#### [PROVIDED ENTRIES]

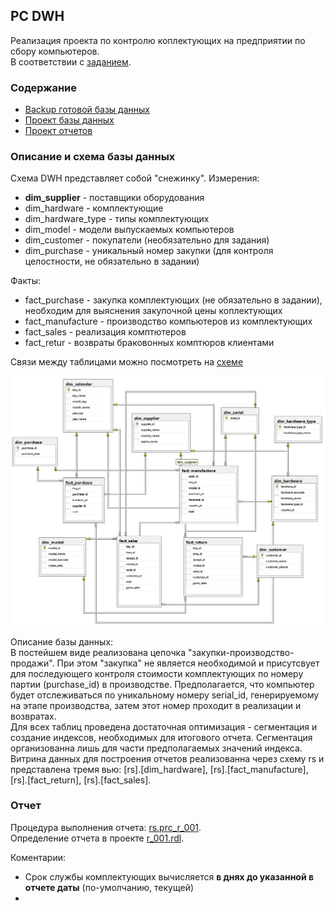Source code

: ## PC DWH

Реализация проекта по контролю коплектующих на предприятии по сбору компьютеров.  
В соответствии с [заданием](https://github.com/Imato/PC_DWH/blob/master/Description/specification.md).

### Содержание 

- [Backup готовой базы данных](https://github.com/Imato/PC_DWH/tree/master/DB)
- [Проект базы данных](https://github.com/Imato/PC_DWH/tree/master/Project/PC_DWH/Database/Database)
- [Проект отчетов](https://github.com/Imato/PC_DWH/tree/master/Project/PC_DWH/RS/RS)

### Описание и схема базы данных

Схема DWH представляет собой "снежинку".
Измерения:
* **dim_supplier** - поставщики оборудования
* dim_hardware - комплектующие
* dim_hardware_type - типы комплектующих
* dim_model - модели выпускаемых компьютеров
* dim_customer - покупатели (необязательно для задания)
* dim_purchase - уникальный номер закупки (для контроля целостности, не обязательно в задании)

Факты:
* fact_purchase - закупка комплектующих (не обязательно в задании), необходим для выяснения закупочной цены коплектующих
* fact_manufacture - производство компьютеров из комплектующих
* fact_sales - реализация комптютеров
* fact_retur - возвраты браковонных комптюров клиентами

Связи между таблицами можно посмотреть на [схеме](https://github.com/Imato/PC_DWH/blob/master/Description/Pic/pic_001.png)

![pic 001](https://github.com/Imato/PC_DWH/blob/master/Description/Pic/pic_001.png)

Описание базы данных:  
В постейшем виде реализована цепочка "закупки-производство-продажи". При этом "закупка" не является необходимой и присутсвует для последующего контроля стоимости комплектующих по номеру партии (purchase_id) в производстве. Предполагается, что компьютер будет отслеживаться по уникальному номеру serial_id, генерируемому на этапе производства, затем этот номер проходит в реализации и возвратах.  
Для всех таблиц проведена достаточная оптимизация - сегментация и создание индексов, необходимых для итогового отчета. Сегментация организованна лишь для части предполагаемых значений индекса.  
Витрина данных для построения отчетов реализованна через схему rs и представлена тремя вью: [rs].[dim_hardware], [rs].[fact_manufacture], [rs].[fact_return], [rs].[fact_sales].  

### Отчет

Процедура выполнения отчета: [rs.prc_r_001](https://github.com/Imato/PC_DWH/blob/master/Project/PC_DWH/Database/Database/Procedures/rs/prc_r_001.sql).  
Определение отчета в проекте [r_001.rdl](https://github.com/Imato/PC_DWH/blob/master/Project/PC_DWH/RS/RS/r_001.rdl).   

Коментарии:   
- Срок службы комплектующих вычисляется **в днях до указанной в отчете даты** (по-умолчанию, текущей)
- 



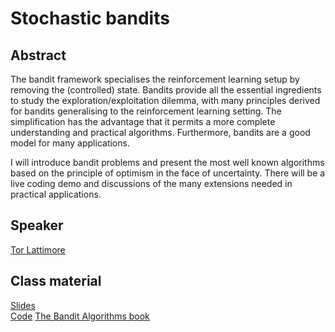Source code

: # Stochastic bandits

## Abstract

The bandit framework specialises the reinforcement learning setup by removing the (controlled) state. Bandits provide all the essential ingredients to study the exploration/exploitation dilemma, with many principles derived for bandits generalising to the reinforcement learning setting. The simplification has the advantage that it permits a more complete understanding and practical algorithms. Furthermore, bandits are a good model for many applications.

I will introduce bandit problems and present the most well known algorithms based on the principle of optimism in the face of uncertainty. There will be a live coding demo and discussions of the many extensions needed in practical applications.

## Speaker

[Tor Lattimore](tor-lattimore.md)

## Class material

[Slides](class-material/stochastic-bandits-mcts/Lattimore-slides.pdf)   
[Code](class-material/stochastic-bandits-mcts/bandits.zip)
[The Bandit Algorithms book](https://tor-lattimore.com/downloads/book/book.pdf)


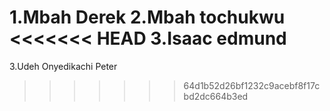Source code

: 1.Mbah Derek
2.Mbah tochukwu
<<<<<<< HEAD
3.Isaac edmund
=======
3.Udeh Onyedikachi Peter
>>>>>>> 64d1b52d26bf1232c9acebf8f17cbd2dc664b3ed

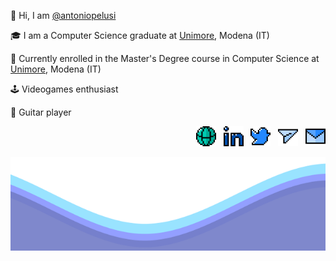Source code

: <p>   👋 Hi, I am  <a href="https://github.com/antoniopelusi">@antoniopelusi</a></p>

<p>   🎓 I am a Computer Science graduate at <a href="https://www.unimore.it/">Unimore</a>, Modena (IT)</p>

<p>   🌱 Currently enrolled in the Master's Degree course in Computer Science at <a href="https://www.unimore.it/">Unimore</a>, Modena (IT)</p>

<p>   🕹️ Videogames enthusiast</p>

<p>   🎸 Guitar player</p>

<p align="right">
  <a href= "https://www.antoniopelusi.com"><img src="/resources/website.png" style="width: 32px; height: 32px"/></a>
  &nbsp;
  <a href= "https://www.linkedin.com/in/antoniopelusi/"><img src="/resources/linkedin.png" style="width: 32px; height: 32px"/></a>
  &nbsp;
  <a href= "https://twitter.com/antopelusi"><img src="/resources/twitter.png" style="width: 32px; height: 32px"/></a>
  &nbsp;
  <a href= "https://t.me/antoniopelusi"><img src="/resources/telegram.png" style="width: 32px; height: 32px"/></a>
  &nbsp;
  <a href= "mailto:antoniopelusi2000@gmail.com"><img src="/resources/mail.png" style="width: 32px; height: 32px"/></a>
</p>

<img src="/resources/waves.svg" width="100%" height="150">

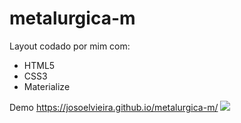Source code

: # metalurgica-m
  Layout codado por mim com:    
  * HTML5  
  * CSS3  
  * Materialize 
  
  Demo
  https://josoelvieira.github.io/metalurgica-m/
  ![](https://github.com/josoelvieira/portifolio/blob/main/img/Opera%20Instant%C3%A2neo_2021-01-31_102912_127.0.0.1.png)
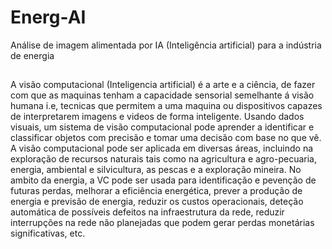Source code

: # Energ-AI
 Análise de imagem alimentada por IA (Inteligência artificial) para  a indústria de energia
##
A visão computacional (Inteligencia artificial) é a arte e a ciência, de fazer com que as maquinas tenham a capacidade sensorial semelhante á visão humana i.e, tecnicas que permitem a uma maquina ou dispositivos capazes de interpretarem imagens e videos de forma inteligente. Usando dados visuais, um sistema de visão computacional pode aprender a identificar e classificar objetos com precisão e tomar uma decisão com base no que vê.
A visão computacional pode ser aplicada em diversas áreas, incluindo na exploração de recursos naturais tais como na agricultura e agro-pecuaria, energia, ambiental e silvicultura, as pescas e a exploração mineira.
No ambito da energia, a  VC pode ser usada para identificação e pevenção de futuras perdas, melhorar a eficiência energética, prever a produção de energia e previsão de energia, reduzir os custos operacionais, deteção automática de possíveis defeitos na infraestrutura da rede, reduzir interrupções na rede não planejadas que podem gerar perdas monetárias significativas, etc. 
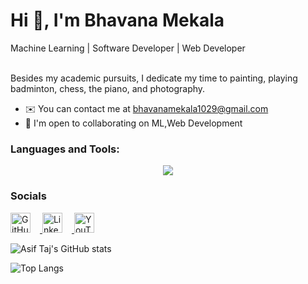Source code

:  <h1>Hi 👋, I'm Bhavana Mekala </h1>
Machine Learning | Software Developer | Web Developer

</br>
</br>

Besides my academic pursuits, I dedicate my time to painting, playing badminton, chess, the piano, and photography.

* ✉️  You can contact me at [bhavanamekala1029@gmail.com](mailto:bhavanamekala1029@gmail.com)
* 🤝  I'm open to collaborating on ML,Web Development

### Languages and Tools:
<p align="center">
  <a href="https://skillicons.dev">
    <img src="https://skillicons.dev/icons?i=cpp,py,c,html,css,tailwind,bootstrap,sklearn,js,threejs,nodejs,express,react,nextjs,git,github,heroku,linux,ubuntu,mysql,mongodb,vercel,netlify" />
  </a>
</p>

### Socials
<p align="left">
    <a href="https://www.github.com/0username1" target="_blank" rel="noreferrer">
        <img src="https://github.githubassets.com/images/modules/logos_page/GitHub-Mark.png" alt="GitHub" style="margin-right: 15px;" width="32" height="32" />
    </a>
    <a href="https://www.linkedin.com/in/bhavana-mekala-611235229/" target="_blank" rel="noreferrer">
        <img src="https://raw.githubusercontent.com/danielcranney/readme-generator/main/public/icons/socials/linkedin.svg" alt="LinkedIn" style="margin-right: 15px;" width="32" height="32" />
    </a>
    <a href="https://www.youtube.com/channel/UCnOQlqdTiXG88mBZRVVueWA" target="_blank" rel="noreferrer">
        <img src="https://raw.githubusercontent.com/danielcranney/readme-generator/main/public/icons/socials/youtube.svg" alt="YouTube" style="margin-right: 15px;" width="32" height="32" />
    </a>
</p>



![Asif Taj's GitHub stats](https://github-readme-stats.vercel.app/api?username=0username1&show_icons=true&theme=dark)

![Top Langs](https://github-readme-stats.vercel.app/api/top-langs/?username=0username1&theme=dark)



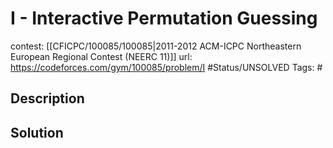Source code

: # I - Interactive Permutation Guessing

contest: [[CFICPC/100085/100085|2011-2012 ACM-ICPC Northeastern European Regional Contest (NEERC 11)]]
url: https://codeforces.com/gym/100085/problem/I
#Status/UNSOLVED
Tags: #

## Description

## Solution

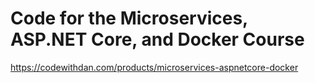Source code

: # Code for the Microservices, ASP.NET Core, and Docker Course

https://codewithdan.com/products/microservices-aspnetcore-docker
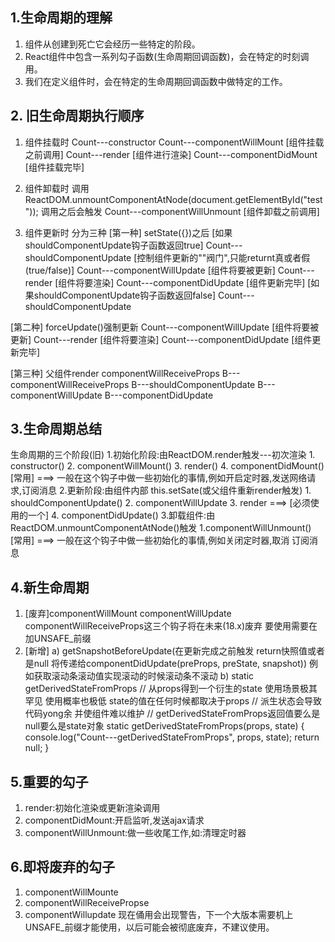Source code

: ## 1.生命周期的理解
1. 组件从创建到死亡它会经历一些特定的阶段。
2. React组件中包含一系列勾子函数(生命周期回调函数)，会在特定的时刻调用。
3. 我们在定义组件时，会在特定的生命周期回调函数中做特定的工作。
## 2. 旧生命周期执行顺序
1. 组件挂载时
Count---constructor
Count---componentWillMount [组件挂载之前调用]
Count---render [组件进行渲染]
Count---componentDidMount [组件挂载完毕]
2. 组件卸载时 调用 ReactDOM.unmountComponentAtNode(document.getElementById("test"));
调用之后会触发
Count---componentWillUnmount [组件卸载之前调用]

3. 组件更新时 分为三种 
[第一种] setState({})之后 
[如果shouldComponentUpdate钩子函数返回true]
Count---shouldComponentUpdate  [控制组件更新的""阀门",只能returnt真或者假(true/false)]
Count---componentWillUpdate [组件将要被更新]
Count---render [组件将要渲染]
Count---componentDidUpdate [组件更新完毕]
[如果shouldComponentUpdate钩子函数返回false]
Count---shouldComponentUpdate

[第二种] forceUpdate()强制更新
Count---componentWillUpdate [组件将要被更新]
Count---render [组件将要渲染]
Count---componentDidUpdate [组件更新完毕]

[第三种] 父组件render componentWillReceiveProps
B---componentWillReceiveProps
B---shouldComponentUpdate
B---componentWillUpdate
B---componentDidUpdate   
## 3.生命周期总结
生命周期的三个阶段(旧)
1.初始化阶段:由ReactDOM.render触发---初次渲染
    1. constructor()
    2. componentWillMount()
    3. render()
    4. componentDidMount() [常用] 
    ===> 一般在这个钩子中做一些初始化的事情,例如开启定时器,发送网络请求,订阅消息
2.更新阶段:由组件内部 this.setSate(或父组件重新render触发)
    1. shouldComponentUpdate()
    2. componentWillUpdate
    3. render ===> [必须使用的一个]
    4. componentDidUpdate()
3.卸载组件:由ReactDOM.unmountComponentAtNode()触发
    1.componentWillUnmount() [常用]
    ===> 一般在这个钩子中做一些初始化的事情,例如关闭定时器,取消 订阅消息

## 4.新生命周期
1. [废弃]componentWillMount componentWillUpdate componentWillReceiveProps这三个钩子将在未来(18.x)废弃 要使用需要在加UNSAFE_前缀
2. [新增] 
a) getSnapshotBeforeUpdate(在更新完成之前触发 return快照值或者是null 将传递给componentDidUpdate(preProps, preState, snapshot)) 例如获取滚动条滚动值实现滚动的时候滚动条不滚动
b) static getDerivedStateFromProps
// 从props得到一个衍生的state 使用场景极其罕见 使用概率也极低 state的值在任何时候都取决于props
// 派生状态会导致代码yong余 并使组件难以维护
// getDerivedStateFromProps返回值要么是null要么是state对象
static getDerivedStateFromProps(props, state) {
    console.log("Count---getDerivedStateFromProps", props, state);
    return null; 
}

## 5.重要的勾子
1. render:初始化渲染或更新渲染调用
2. componentDidMount:开启监听,发送ajax请求
3. componentWillUnmount:做一些收尾工作,如:清理定时器
## 6.即将废弃的勾子
1. componentWillMounte
2. componentWillReceivePropse
3. componentWillupdate
现在俑用会出现警告，下一个大版本需要机上UNSAFE_前缀才能使用，以后可能会被彻底废弃，不建议使用。




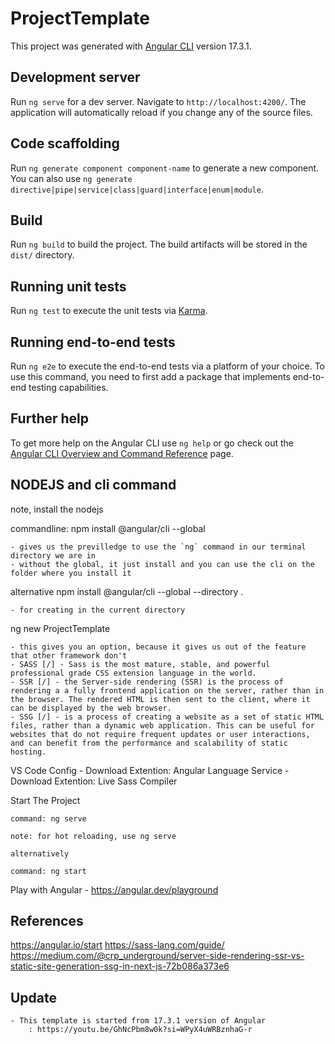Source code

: # ProjectTemplate

This project was generated with [Angular CLI](https://github.com/angular/angular-cli) version 17.3.1.

## Development server

Run `ng serve` for a dev server. Navigate to `http://localhost:4200/`. The application will automatically reload if you change any of the source files.

## Code scaffolding

Run `ng generate component component-name` to generate a new component. You can also use `ng generate directive|pipe|service|class|guard|interface|enum|module`.

## Build

Run `ng build` to build the project. The build artifacts will be stored in the `dist/` directory.

## Running unit tests

Run `ng test` to execute the unit tests via [Karma](https://karma-runner.github.io).

## Running end-to-end tests

Run `ng e2e` to execute the end-to-end tests via a platform of your choice. To use this command, you need to first add a package that implements end-to-end testing capabilities.

## Further help

To get more help on the Angular CLI use `ng help` or go check out the [Angular CLI Overview and Command Reference](https://angular.io/cli) page.

## NODEJS and cli command

note, install the nodejs

commandline:
npm install @angular/cli --global

    - gives us the previlledge to use the `ng` command in our terminal directory we are in
    - without the global, it just install and you can use the cli on the folder where you install it

alternative
npm install @angular/cli --global --directory .

    - for creating in the current directory

ng new ProjectTemplate

    - this gives you an option, because it gives us out of the feature that other framework don't
    - SASS [/] - Sass is the most mature, stable, and powerful professional grade CSS extension language in the world.
    - SSR [/] - the Server-side rendering (SSR) is the process of rendering a a fully frontend application on the server, rather than in the browser. The rendered HTML is then sent to the client, where it can be displayed by the web browser.
    - SSG [/] - is a process of creating a website as a set of static HTML files, rather than a dynamic web application. This can be useful for websites that do not require frequent updates or user interactions, and can benefit from the performance and scalability of static hosting.

VS Code Config - Download Extention: Angular Language Service - Download Extention: Live Sass Compiler

Start The Project
    
    command: ng serve

    note: for hot reloading, use ng serve
    
    alternatively

    command: ng start

Play with Angular - https://angular.dev/playground

## References

https://angular.io/start
https://sass-lang.com/guide/
https://medium.com/@crp_underground/server-side-rendering-ssr-vs-static-site-generation-ssg-in-next-js-72b086a373e6

## Update
    - This template is started from 17.3.1 version of Angular
        : https://youtu.be/GhNcPbm8w0k?si=WPyX4uWRBznhaG-r
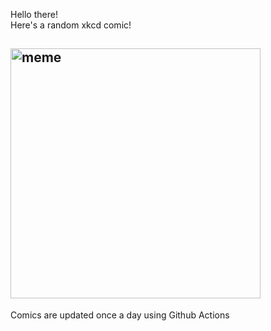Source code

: Hello there! <br>Here's a random xkcd comic!<br>
## <img src="https://imgs.xkcd.com/comics/with_apologies_to_robert_frost.png" alt="meme" width="400"/><br>
Comics are updated once a day using Github Actions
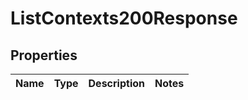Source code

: 

# ListContexts200Response


## Properties

| Name | Type | Description | Notes |
|------------ | ------------- | ------------- | -------------|



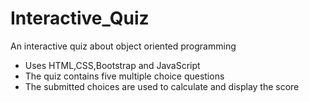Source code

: # Interactive_Quiz
An interactive quiz about object oriented programming
- Uses HTML,CSS,Bootstrap and JavaScript
- The quiz contains five multiple choice questions
- The submitted choices are used to calculate and display the score
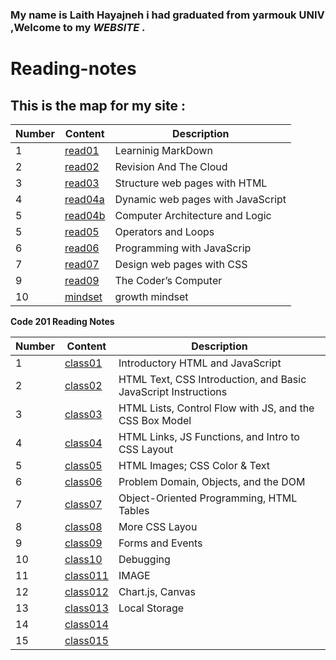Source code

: ### My name is Laith Hayajneh i had graduated from yarmouk UNIV ,Welcome to my *WEBSITE* .
# **Reading-notes**




## This is the map for my site :


|Number | Content |Description|
|-------|---------|---------------|
|1|[read01](read01)|Learninig MarkDown|
|2|[read02](read02)|Revision And The Cloud|
|3|[read03](read03)|Structure web pages with HTML|
|4|[read04a](read04a)|Dynamic web pages with JavaScript|
|5|[read04b](read04b)|Computer Architecture and Logic|
|5|[read05](read05)|Operators and Loops|
|6|[read06](read06)|Programming with JavaScrip|
|7|[read07](read07)|Design web pages with CSS|
|9|[read09](read09)|The Coder’s Computer|
|10|[mindset](mindset.md)|growth mindset|

**Code 201 Reading Notes**



|Number | Content |Description|
|-------|---------|-----------|
|1|[class01](201/class-01)|Introductory HTML and JavaScript|
|2|[class02](201/class-02)|HTML Text, CSS Introduction, and Basic JavaScript Instructions|
|3|[class03](201/class-03)|HTML Lists, Control Flow with JS, and the CSS Box Model|
|4|[class04](201/class-04)|HTML Links, JS Functions, and Intro to CSS Layout |
|5|[class05](201/class-05)| HTML Images; CSS Color & Text|
|6|[class06](201/class-06)|Problem Domain, Objects, and the DOM|
|7|[class07](201/class-07)|Object-Oriented Programming, HTML Tables|
|8|[class08](201/class-08)|More CSS Layou|
|9|[class09](201/class-09)|Forms and Events|
|10|[class10](201/class-10)|Debugging|
|11|[class011](201/class-11)|IMAGE|
|12|[class012](201/class-12)| Chart.js, Canvas|
|13|[class013](201/class-13)|Local Storage|
|14|[class014](201/class-14)|
|15|[class015](201/class-15)|


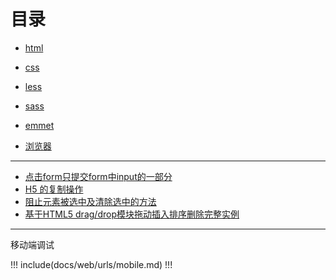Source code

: # 目录

- [html](./html/)

- [css](./css/)

- [less](./less/)

- [sass](./sass/)

- [emmet](./emmet/)

- [浏览器](./browser/)

---

- [点击form只提交form中input的一部分](https://segmentfault.com/q/1010000005331233)
- [H5 的复制操作](https://segmentfault.com/a/1190000007616673)
- [阻止元素被选中及清除选中的方法](https://segmentfault.com/a/1190000000638651)
- [基于HTML5 drag/drop模块拖动插入排序删除完整实例](https://www.zhangxinxu.com/wordpress/2016/11/html5-drag-drop-module-insert-sort-delete-demo/)

---

移动端调试

!!! include(docs/web/urls/mobile.md) !!!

#### [WHAT IS NEEDED]
All lines of the records above with the word "componentDidMount" in them are to be copied.

#### [ANSWER SPACE]
Count---componentDidMount [组件挂载完毕]
    4. componentDidMount() [常用] 
2. componentDidMount:开启监听,发送ajax请求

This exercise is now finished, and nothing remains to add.